## [TASK INSTRUCTIONS]
In the listing below, locate the lines bearing the word "gimmick". Copy every one of them.

*** Opening MATERIALS PROVIDED ***

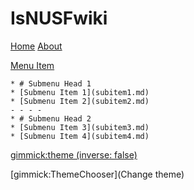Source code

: # IsNUSFwiki
[Home](Data/Home.md)
[About](Data/About.md)

[Menu Item]()

	* # Submenu Head 1
	* [Submenu Item 1](subitem1.md)
	* [Submenu Item 2](subitem2.md)
	- - - -
	* # Submenu Head 2
	* [Submenu Item 3](subitem3.md)
	* [Submenu Item 4](subitem4.md)

[gimmick:theme (inverse: false)](spacelab)
<!-- Comment -->
[gimmick:ThemeChooser](Change theme)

*** Closing MATERIALS PROVIDED ***

## [RESULT OF THE TASK]
[gimmick:theme (inverse: false)](spacelab)
[gimmick:ThemeChooser](Change theme)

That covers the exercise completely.